Diversity. Big city life. Liquor in grocery stores. And Neiman Marcus. These are just a few things that Utah lacks. However… the great outdoors is where Utah never ceases to flourish! That’s why… summertime is full of fun sun-bathing adventure. Last week’s adventure – river tubing down the Provo River. It was a great way to cool down in our near 100 degree weather.
Before you plan your river trip, be sure to check the river flow. We just started seeing low to medium flow here because of our high snow pack this year. Eddy Flower has the best easy to understand site I’ve seen so far.
11.00am – We met at Lisa and Zac’s house. Load up all the important stuff: cold beer, dry bags or mesh bags for hauling beer, water for hydration, life vests (it’s apparently illegal to not wear a life vest on the river – you will get ticketed if seen by a ranger!), sunscreen, swimwear and river tubes.
RIVER TUBES: You can find these at Big 5, Shopko or other stores alike for about $10-$30 depending on whether or not they are on sale. Here’s the link for what all of us ended up (coincidentally) buying – Intex River Run Tube.
BEER: Bring cold canned beer, not glass. Glass is heavier and does not travel well down the river. Glass breaks – dangerous. Cans can be crushed to save space. Bring mesh bags or some sort of sack so you can load the beer and hang it off your tube to keep it cool in the river. Just a couple of drinker-friendly tips…
11.30am – Off we went down south to Provo Canyon. Deer Creek Dam is the start point; it’s located just off the 189. Pull down near the river to the more open dirt parking lot where you may see fellow tubers.

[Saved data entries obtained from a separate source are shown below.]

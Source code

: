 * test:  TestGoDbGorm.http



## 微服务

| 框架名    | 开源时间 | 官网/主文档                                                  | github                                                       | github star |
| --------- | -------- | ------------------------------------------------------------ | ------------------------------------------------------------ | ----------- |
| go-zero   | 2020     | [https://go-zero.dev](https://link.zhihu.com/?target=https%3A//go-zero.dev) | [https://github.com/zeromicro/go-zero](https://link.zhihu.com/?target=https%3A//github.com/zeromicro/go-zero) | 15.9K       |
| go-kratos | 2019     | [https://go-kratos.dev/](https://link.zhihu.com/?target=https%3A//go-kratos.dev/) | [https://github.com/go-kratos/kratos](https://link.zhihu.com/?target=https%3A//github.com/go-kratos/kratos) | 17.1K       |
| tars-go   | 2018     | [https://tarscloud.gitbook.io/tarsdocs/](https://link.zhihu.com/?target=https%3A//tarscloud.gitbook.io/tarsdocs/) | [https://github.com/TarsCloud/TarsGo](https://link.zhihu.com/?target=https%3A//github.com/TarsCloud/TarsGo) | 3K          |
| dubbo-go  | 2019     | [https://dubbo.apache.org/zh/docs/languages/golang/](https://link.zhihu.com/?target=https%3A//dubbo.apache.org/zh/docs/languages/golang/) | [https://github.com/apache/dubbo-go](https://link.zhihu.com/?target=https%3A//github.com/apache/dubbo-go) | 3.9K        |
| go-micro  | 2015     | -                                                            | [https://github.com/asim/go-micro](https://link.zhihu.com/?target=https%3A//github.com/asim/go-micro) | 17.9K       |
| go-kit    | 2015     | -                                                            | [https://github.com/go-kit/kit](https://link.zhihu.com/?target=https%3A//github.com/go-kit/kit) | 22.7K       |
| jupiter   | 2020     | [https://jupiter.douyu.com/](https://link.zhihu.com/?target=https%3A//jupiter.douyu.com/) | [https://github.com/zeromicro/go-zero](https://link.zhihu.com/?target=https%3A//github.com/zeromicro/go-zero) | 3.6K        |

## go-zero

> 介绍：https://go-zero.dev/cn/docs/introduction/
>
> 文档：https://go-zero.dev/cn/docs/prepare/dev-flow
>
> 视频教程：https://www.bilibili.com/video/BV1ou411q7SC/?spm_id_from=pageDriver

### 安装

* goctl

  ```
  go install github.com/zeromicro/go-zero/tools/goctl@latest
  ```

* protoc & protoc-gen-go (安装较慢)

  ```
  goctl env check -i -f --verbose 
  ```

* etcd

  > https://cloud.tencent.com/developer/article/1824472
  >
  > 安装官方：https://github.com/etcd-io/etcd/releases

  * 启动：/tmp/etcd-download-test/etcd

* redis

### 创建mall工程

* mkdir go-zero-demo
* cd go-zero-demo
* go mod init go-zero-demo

12.15pm – Unload the gear and have the drivers do a quick shuttle by driving out to the end of the run. It’s near Vivian Park; you should see a few small parking lots as well as a picnic area with benches.
Meanwhile, those back at the start should be pumping up the tubes and loading up the beer. Throw on those life jackets and put items you don’t need into the car that’s returned to the start point.
12.45pm – Hit the river! One by one, make your way into the river and plop comfortably into the tube. Hands off and go with the flow. Pop open that beer, relax, chat with your neighbor and bask in the sun.
Yay to hanging beer coozies. They were great for when you had to paddle away from the trees off to the sides.
This river is a Class I to II – much tamer than the Weber River. It’s a very relaxing ride and easy to stay with your group… as long as they don’t get caught in an eddy and fall behind the rest. *ahem* Kasumi.
Don’t be afraid to stay together. Unless you are buddying up and about to take two different directions due to a giant boulder. Then, you might want to let go…
2.00pm – Five beers later. Head out of the river and have the drivers fetch the other car. The trip will run about 1.5 to 2 hours depending on how you are flowing. We stopped a time or two to wait for our group. You’ll see a sign saying to pull out when you near the end point.
2.30pm – Load up the car and go again! If Lisa is not traveling with your group, I recommend bringing your own awesome chips and dip as a re-energizing and sobering snack.
4.30pm – After a second run down the river, we headed back to Salt Lake for some much needed food. Of course, we did not escape without a few injuries.
If you aren’t much for shuttling yourself or buying your own equipment, there are a couple of outfitters that will do all that for you. Check out High Country Rafting (not on Sundays though) and Provo Canyon Outfitters. PCO has a pretty chatty Facebook page as well – at least, I think it’s theirs. The run through one of these outfitters provides you with a life vest, tube and shuttle for about $15 per person. It’s a one-time river run.
We also some a SUP (stand up paddle) boarder as well as some rafts and kayaks down the river. The same outfitters above can accommodate those as well, I believe.